Chacun entama à son rythme le dîner. J’avais placé mon ordinateur au bout de la table de la cuisine. En face de moi se trouvaient donc le reste de la tablée, chacun dans leurs petites fenêtres réparties sur l'écran. Leurs tronches hilares et expressives me donnaient l’impression de dîner avec le Muppets Show, j'abandonnais ma vie d'hermite pour Kermitt.

L’avantage de ce dîner chez soi c’est que du coup chacun mange ce qui lui plait. Cela ne me dérangeais absolument pas que J-M s’enfile une choucroute garnie avec son allemande. Je ne suis pas un grand fan de l’odeur du chou, encore moins après digestion.
Moins de vaisselle à faire aussi, quoique l' évier et moi nous étions laissés un peu déborder ces derniers jours. Lolo, qui arrête de fumer aussi facilement qu'elle change d'avis, ne pouvait pas non plus nous piquer de clopes. Du coup, nous fumions tous comme des pompiers, ce qui inquiétait beaucoup Jean qui sentait Lolo bouillir.

Je vous ferai grâce des conversations et private jokes qui émaillèrent notre souper. D’ailleurs une partie fut inaudible tant chacun était volubile, et l’autre s’évapora dans les limbes de la part des anges.

L’on commença à mettre de la musique et à nous agiter en rythme sur nos chaises. A droite, gauche, les épaules en haut, en bas, pour une fois on pouvait danser dans s'essouffler en 5 minutes. C'est beau de retrouver sa jeunesse.
Jojo se saisit de son saxo, d’autres battaient la mesure avec leurs couverts, j’entamais une gigue chancelante qui m’envoya valdinguer lorsque je me pris les pieds dans le câble de l’ordi dont la chute se termina par miracle sur la chaise que je venais de quitter.

Au milieu de ce pandémonium joyeux, je me souviens que J-M et sa fridoline compagne de réclusion n’arrêtaient pas de se bécoter, tout du moins pour la partie visible à l'écran. Nous les chambrions allègrement du tac-au-tac sans aucun tact pour non-respect des distances de sécurité. C’était plutôt chou. En accord avec leur menu.

On se fendit la poire. J'en pris une aussi d'ailleurs, ou deux, je ne sais plus, j'avais la pêche, et ça sentait la grosse prune en primeur.

A un moment, Pierrot éclata de rire, recrachant le vin qu’il était en train de boire. Sa fenêtre s’éteignit brusquement.L’on décréta qu’il devait être mort de rire, pas plus inquiet que cela.
C’est ça les copains.
Il revint un peu plus tard, sur son téléphone portable, le clavier de son ordinateur n’étant visiblement pas wineproof. Il nous précisa que Marie n'a pas rit (c'était son ordi du boulot). Mais nous oui, tout cantonnés que nous étions.
Entre temps J-M et sa tactile teutonne avaient disparu de l’écran. Se faire chambrer leur avait sûrement donné l’idée d'investir une autre pièce de leur appartement.

Puis, l’alcool aidant, je sentais que mon marchand de sable n’allait pas tarder à trépasser. Peu à peu les autres convives se calmèrent également, et après les non-embrassades d'usages, nous nous s’éteignimes de concert avec nos écrans.
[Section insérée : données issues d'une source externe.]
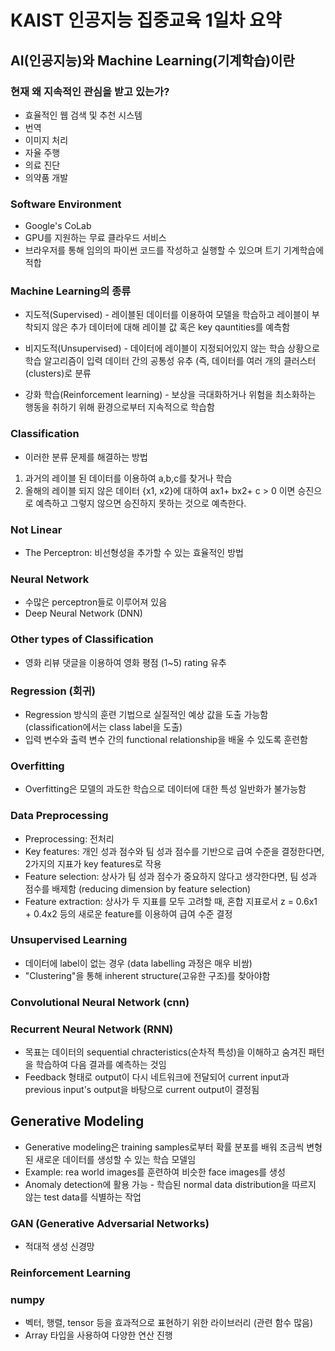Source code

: # KAIST 인공지능 집중교육 1일차 요약 

## AI(인공지능)와 Machine Learning(기계학습)이란

### 현재 왜 지속적인 관심을 받고 있는가?

- 효율적인 웹 검색 및 추천 시스템
- 번역
- 이미지 처리
- 자율 주행
- 의료 진단
- 의약품 개발

### Software Environment

- Google's CoLab
- GPU를 지원하는 무료 클라우드 서비스
- 브라우저를 통해 임의의 파이썬 코드를 작성하고 실행할 수 있으며 트기 기계학습에 적합

### Machine Learning의 종류

- 지도적(Supervised) - 레이블된 데이터를 이용하여 모델을 학습하고 레이블이 부착되지 않은 추가 데이터에 대해 레이블 값 혹은 key 
qauntities를 예측함

- 비지도적(Unsupervised) - 데이터에 레이블이 지정되어있지 않는 학습 상황으로 학습 알고리즘이 입력 데이터 간의 공통성 유추
(즉, 데이터를 여러 개의 클러스터(clusters)로 분류

- 강화 학습(Reinforcement learning) - 보상을 극대화하거나 위험을 최소화하는 행동을 취하기 위해 환경으로부터 지속적으로 학습함

### Classification

- 이러한 분류 문제를 해결하는 방법

1. 과거의 레이블 된 데이터를 이용하여 a,b,c를 찾거나 학습
2. 올해의 레이블 되지 않은 데이터 {x1, x2}에 대하여 ax1+ bx2+ c > 0 이면 승진으로 예측하고 
그렇지 않으면 승진하지 못하는 것으로 예측한다.


### Not Linear

- The Perceptron: 비선형성을 추가할 수 있는 효율적인 방법 


### Neural Network

- 수많은 perceptron들로 이루어져 있음
- Deep Neural Network (DNN)

### Other types of Classification

- 영화 리뷰 댓글을 이용하여 영화 평점 (1~5) rating 유추


### Regression  (회귀)

- Regression 방식의 훈련 기법으로 실질적인 예상 값을 도출 가능함
(classification에서는 class label을 도출)
- 입력 변수와 출력 변수 간의 functional relationship을 배울 수 있도록 훈련함


### Overfitting

- Overfitting은 모델의 과도한 학습으로 데이터에 대한 특성 일반화가 불가능함 


### Data Preprocessing 

- Preprocessing: 전처리
- Key features: 개인 성과 점수와 팀 성과 점수를 기반으로 급여 수준을 결정한다면, 2가지의 지표가 key features로 작용
- Feature selection: 상사가 팀 성과 점수가 중요하지 않다고 생각한다면, 팀 성과 점수를 배제함
(reducing dimension by feature selection)
- Feature extraction: 상사가 두 지표를 모두 고려할 때, 혼합 지표로서 z = 0.6x1 + 0.4x2 등의 새로운 feature를
이용하여 급여 수준 결정


### Unsupervised Learning

- 데이터에 label이 없는 경우 (data labelling 과정은 매우 비쌈)
- "Clustering"을 통해 inherent structure(고유한 구조)를 찾아야함

### Convolutional Neural Network (cnn)

### Recurrent Neural Network (RNN)

- 목표는 데이터의 sequential chracteristics(순차적 특성)을 이해하고 숨겨진 패턴을 학습하여 다음 결과를 예측하는 것임
- Feedback 형태로 output이 다시 네트워크에 전달되어 current input과 previous input's output을 바탕으로
current output이 결정됨 


## Generative Modeling

- Generative modeling은 training samples로부터 확률 분포를 배워 조금씩 변형된 새로운 데이터를 생성할 수 있는 학습 모델임
- Example: rea world images를 훈련하여 비슷한 face images를 생성
- Anomaly detection에 활용 가능 - 학습된 normal data distribution을 따르지 않는 test data를 식별하는 작업 

### GAN (Generative Adversarial Networks)

- 적대적 생성 신경망 

### Reinforcement Learning

### numpy

- 벡터, 행렬, tensor 등을 효과적으로 표현하기 위한 라이브러리 (관련 함수 많음)
- Array 타입을 사용하여 다양한 연산 진행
Il était 23h30, bien plus tard que mon horaire de couchage de ces derniers jours. Groggy et revigoré.
Je venais de dîner à Paris, Hong-Kong, Sitgès, Lucerne, Toulouse, dans la même soirée, avec un bilan carbone quasiment nul, et une légère contusion à la cuisse.

On vit une époque formidable.

(Toute ressemblance avec des personnes existantes (ou ayant existé, je n’ai pas encore eu de nouvelles depuis pour certains) n'est pas fortuite. Par respect ou en mémoire de celles-ci, les faits ont été transformés…et édulcorés.)